Broadcom’s (AVGO) chief legal officer sold nearly $20 million worth of stock this month, just as the chipmaker’s shares got a short-term boost from a major Apple deal.
Mark Brazeal sold 50,000 shares across two transactions on July 8 and July 10, at prices ranging from $379.06 to $401.47 per share, totalling approximately $19.5 million. After the sales, Brazeal directly held 194,989 shares, the majority of which are restricted stock units (RSUs). If all 123,750 of those RSUs were fully vested, they would be worth around $46.3 million based on Thursday’s closing price of $374.45.
The timing was notable. AVGO had dipped below $360 at the start of July, hitting a monthly low. Then on July 8, Apple announced a multiyear $30 billion expansion of its partnership with Broadcom to develop custom silicon chips — its largest deal under its American Manufacturing Program. The stock rebounded sharply. Brazeal sold into that strength.
The Apple deal will help fund expansion of Broadcom’s Colorado plant and is expected to produce more than 15 billion U.S.-made chips.
Despite the Apple news, AVGO has struggled to hold gains. The stock has now fallen more than 20% from its recent all-time high and is trading at roughly the same level as November 2025 — even as the company continues to post strong earnings.
That stagnation prompted Erste Group to downgrade AVGO from Buy to Hold last week. The firm’s reasoning was straightforward: at around 65 times earnings, the stock’s valuation already reflects a lot of the good news. For comparison, Nvidia trades at roughly 32 times earnings.

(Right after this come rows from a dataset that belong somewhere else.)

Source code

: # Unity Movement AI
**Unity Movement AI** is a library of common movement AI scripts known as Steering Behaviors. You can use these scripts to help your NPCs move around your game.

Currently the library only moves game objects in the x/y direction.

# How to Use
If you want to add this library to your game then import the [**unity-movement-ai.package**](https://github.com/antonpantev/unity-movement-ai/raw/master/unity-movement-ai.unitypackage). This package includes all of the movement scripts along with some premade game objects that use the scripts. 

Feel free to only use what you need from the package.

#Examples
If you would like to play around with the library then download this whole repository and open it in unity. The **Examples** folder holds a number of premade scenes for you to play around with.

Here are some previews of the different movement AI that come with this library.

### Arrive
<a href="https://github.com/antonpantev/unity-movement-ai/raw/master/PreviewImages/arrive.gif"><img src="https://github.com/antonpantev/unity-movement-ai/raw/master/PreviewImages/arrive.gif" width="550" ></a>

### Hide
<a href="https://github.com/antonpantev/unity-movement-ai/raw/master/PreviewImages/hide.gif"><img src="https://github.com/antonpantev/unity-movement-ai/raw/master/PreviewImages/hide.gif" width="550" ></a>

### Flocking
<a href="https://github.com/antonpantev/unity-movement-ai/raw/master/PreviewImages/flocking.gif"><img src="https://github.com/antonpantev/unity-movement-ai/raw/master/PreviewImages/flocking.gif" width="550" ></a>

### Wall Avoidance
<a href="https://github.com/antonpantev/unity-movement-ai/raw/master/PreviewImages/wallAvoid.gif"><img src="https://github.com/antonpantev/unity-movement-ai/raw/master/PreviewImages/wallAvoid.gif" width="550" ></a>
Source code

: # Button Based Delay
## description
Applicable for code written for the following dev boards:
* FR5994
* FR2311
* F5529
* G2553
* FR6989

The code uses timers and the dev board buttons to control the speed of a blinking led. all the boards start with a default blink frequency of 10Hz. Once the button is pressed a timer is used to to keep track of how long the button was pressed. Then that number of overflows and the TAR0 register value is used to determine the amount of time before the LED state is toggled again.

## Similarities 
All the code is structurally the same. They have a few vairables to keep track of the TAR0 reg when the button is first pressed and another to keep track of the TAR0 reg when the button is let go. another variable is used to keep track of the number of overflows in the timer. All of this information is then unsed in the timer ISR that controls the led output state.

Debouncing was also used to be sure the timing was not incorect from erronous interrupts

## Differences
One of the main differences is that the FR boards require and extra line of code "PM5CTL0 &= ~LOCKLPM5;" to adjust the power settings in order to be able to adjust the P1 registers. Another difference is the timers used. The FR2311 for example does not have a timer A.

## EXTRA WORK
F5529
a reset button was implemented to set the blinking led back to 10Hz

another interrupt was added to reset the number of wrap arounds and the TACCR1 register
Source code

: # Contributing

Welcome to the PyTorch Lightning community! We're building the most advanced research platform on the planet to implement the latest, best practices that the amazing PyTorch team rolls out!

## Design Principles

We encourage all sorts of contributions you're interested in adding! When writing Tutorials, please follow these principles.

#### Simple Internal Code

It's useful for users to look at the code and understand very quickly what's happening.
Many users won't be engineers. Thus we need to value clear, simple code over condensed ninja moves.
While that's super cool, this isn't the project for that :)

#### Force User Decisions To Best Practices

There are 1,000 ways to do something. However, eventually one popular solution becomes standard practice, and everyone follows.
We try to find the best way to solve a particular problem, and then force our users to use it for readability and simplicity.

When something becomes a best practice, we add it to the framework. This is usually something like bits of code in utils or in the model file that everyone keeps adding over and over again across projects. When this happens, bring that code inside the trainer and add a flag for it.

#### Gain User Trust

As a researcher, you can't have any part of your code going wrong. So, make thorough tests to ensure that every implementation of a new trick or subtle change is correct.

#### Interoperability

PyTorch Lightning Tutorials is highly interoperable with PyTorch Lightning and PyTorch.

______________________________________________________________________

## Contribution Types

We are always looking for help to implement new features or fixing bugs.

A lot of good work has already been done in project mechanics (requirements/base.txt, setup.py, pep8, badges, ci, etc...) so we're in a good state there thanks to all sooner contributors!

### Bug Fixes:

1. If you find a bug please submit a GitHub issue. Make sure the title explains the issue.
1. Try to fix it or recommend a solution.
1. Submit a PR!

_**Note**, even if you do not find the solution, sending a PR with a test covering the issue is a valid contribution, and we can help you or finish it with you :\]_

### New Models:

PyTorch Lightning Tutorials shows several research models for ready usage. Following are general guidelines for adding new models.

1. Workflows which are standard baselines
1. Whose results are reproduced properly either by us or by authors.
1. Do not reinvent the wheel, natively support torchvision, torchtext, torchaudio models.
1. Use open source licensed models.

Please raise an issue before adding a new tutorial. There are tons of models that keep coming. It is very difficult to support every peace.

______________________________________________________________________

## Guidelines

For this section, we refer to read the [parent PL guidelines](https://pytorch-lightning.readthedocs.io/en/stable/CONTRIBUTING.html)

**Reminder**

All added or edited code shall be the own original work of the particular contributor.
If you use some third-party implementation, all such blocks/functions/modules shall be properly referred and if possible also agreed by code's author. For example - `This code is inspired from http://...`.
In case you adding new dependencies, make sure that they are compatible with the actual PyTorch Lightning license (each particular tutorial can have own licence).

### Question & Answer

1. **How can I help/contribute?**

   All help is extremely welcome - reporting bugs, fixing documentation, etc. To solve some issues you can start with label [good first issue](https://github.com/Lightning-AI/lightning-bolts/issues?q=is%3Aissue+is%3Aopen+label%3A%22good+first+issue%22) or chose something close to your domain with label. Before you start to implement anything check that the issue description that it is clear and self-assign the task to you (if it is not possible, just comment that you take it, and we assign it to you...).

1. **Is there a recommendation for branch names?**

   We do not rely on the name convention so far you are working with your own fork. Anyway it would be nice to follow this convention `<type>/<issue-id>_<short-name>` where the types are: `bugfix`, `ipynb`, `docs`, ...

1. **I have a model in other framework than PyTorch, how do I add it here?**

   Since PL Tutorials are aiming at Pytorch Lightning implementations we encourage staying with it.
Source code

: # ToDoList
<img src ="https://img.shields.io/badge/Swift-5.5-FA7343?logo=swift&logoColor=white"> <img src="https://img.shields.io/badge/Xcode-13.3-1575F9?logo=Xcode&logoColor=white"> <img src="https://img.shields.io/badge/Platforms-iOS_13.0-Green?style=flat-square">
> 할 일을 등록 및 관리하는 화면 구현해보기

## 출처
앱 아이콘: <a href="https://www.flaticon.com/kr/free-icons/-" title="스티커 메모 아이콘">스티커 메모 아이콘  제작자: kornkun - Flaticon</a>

Erste Group acknowledged Broadcom’s margins are expected to stay high, but argued there is limited room for further price gains at current levels. When a stock is priced for perfection, strong results can struggle to move it higher.
There is also growing investor concern about competition from Taiwan’s MediaTek, which could challenge Broadcom’s position with key hyperscaler customers.
Not everyone is pulling back. Morgan Stanley maintained its bullish stance, describing Broadcom as a “core AI winner.” The bank downplayed MediaTek competition fears, saying it expects Broadcom to remain the dominant supplier for customers including Alphabet’s Google.
Morgan Stanley attributed recent weakness partly to investors rotating into what it called “growthier” AI semiconductor names, rather than any fundamental deterioration in Broadcom’s business.
Broadcom’s AI revenue is growing faster than its overall revenue. It has locked in major partnerships with Apple, Alphabet, and Amazon, giving it a strong position in the custom silicon market that Nvidia does not compete in directly.
Broadcom carries a Moderate Buy consensus rating on Wall Street, with an average price target of $493.24 — well above current levels.
Erste Group’s downgrade remains the most recent analyst action on the stock as of July 17.